How do Polls and Survey Peer Groups work together?
Salary Confidential's data collection is a two-tier structure:
- the poll is the large container for your overall inquiry (for example, "Senior Director of business development");
- the survey peer group is focused on a specific subset of folks within that larger question ("Senior BD at Series B fin-tech", "Senior BD at Fortune 500 fin-tech")
Some polls may only have one survey ; other polls will use the capability of multiple survey peer groups to give you a clear read of how separate peers groups each fare while still allowing you to view all results together at the poll level.

How it works
The poll level is not visible to your respondents. It exists so it can hold the shared data model of all its surveys, and can be there to get a rolled-up views of its surveys if you are running multiple.
For all intents and purposes, the only thing a respondent ever sees is the survey level: Surveys are what get public-facing forms, and they generate their own reports.
Why this two-tier structure exists
This model keeps your data analytically clean. It lets you understand each dataset in its own context. A requester looking to dig into compensation numbers for their own job search will often look at several possible options because most professionals have a few open (if connected) paths ahead of them at any given time.
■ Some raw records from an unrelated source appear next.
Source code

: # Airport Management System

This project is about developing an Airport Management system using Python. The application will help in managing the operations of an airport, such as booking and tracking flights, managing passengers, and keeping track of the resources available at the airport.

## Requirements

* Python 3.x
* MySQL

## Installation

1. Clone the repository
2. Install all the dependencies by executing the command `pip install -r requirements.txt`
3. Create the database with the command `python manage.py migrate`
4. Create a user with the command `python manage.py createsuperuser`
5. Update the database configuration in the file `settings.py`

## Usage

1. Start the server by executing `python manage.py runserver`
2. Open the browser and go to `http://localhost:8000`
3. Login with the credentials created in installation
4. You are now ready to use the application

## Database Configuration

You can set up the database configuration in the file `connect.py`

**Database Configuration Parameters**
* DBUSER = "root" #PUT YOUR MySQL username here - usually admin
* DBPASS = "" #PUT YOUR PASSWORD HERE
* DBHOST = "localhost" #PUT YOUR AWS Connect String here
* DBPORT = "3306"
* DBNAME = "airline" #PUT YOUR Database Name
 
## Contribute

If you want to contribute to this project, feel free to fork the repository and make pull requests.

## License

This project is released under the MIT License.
But if you merged your “Senior PMs in Series B SaaS” and “PMs in fintech without MBAs” groups into one survey, you’d collect a wider range of results with little clarity about how each peer group fares. Keeping them in separate Survey peer groups preserves meaning — each dataset answers a narrow, specific question and the survey report calculates its various statistics on just this peer group — while the shared Poll model allows roll-up analysis across the whole search and will calculate all metrics across all results of all survey data collected under it.
In other words, we picked an approach that allowed you to look at your data at close range, and at a wider range. We can only do this if the smallest unit of data gathering is the close range.
The glue between surveys in a poll is the Poll Model
When you first create a poll (and its first survey peer group), you define what questions will be in the Poll "parent" (and this applies to all its Survey children).
If you need to change the underlying data model between two surveys — for instance, one of your surveys is focusing on Senior BD in fintech in New York, and the other survey focuses Senior BD in fintech in London -- you would need to have different fields for each survey (UK pension fields vs American 401Ks; a different currency). For this, you cannot use the same poll parent: you must start a new poll whenever you need a different Poll model.
If surveys were using different models they couldn't be rolled up. There are practical technical reasons for this, but there is also often a statistical angle: in the example of a survey measuring a peer group for the British market getting rolled up with a Survey measuring a peer group in the U.S., and even if we handled currency conversion, we would be doing anyone a disservice proposing averages and means of UK and US salaries -- those wouldn't yield meaningful insight.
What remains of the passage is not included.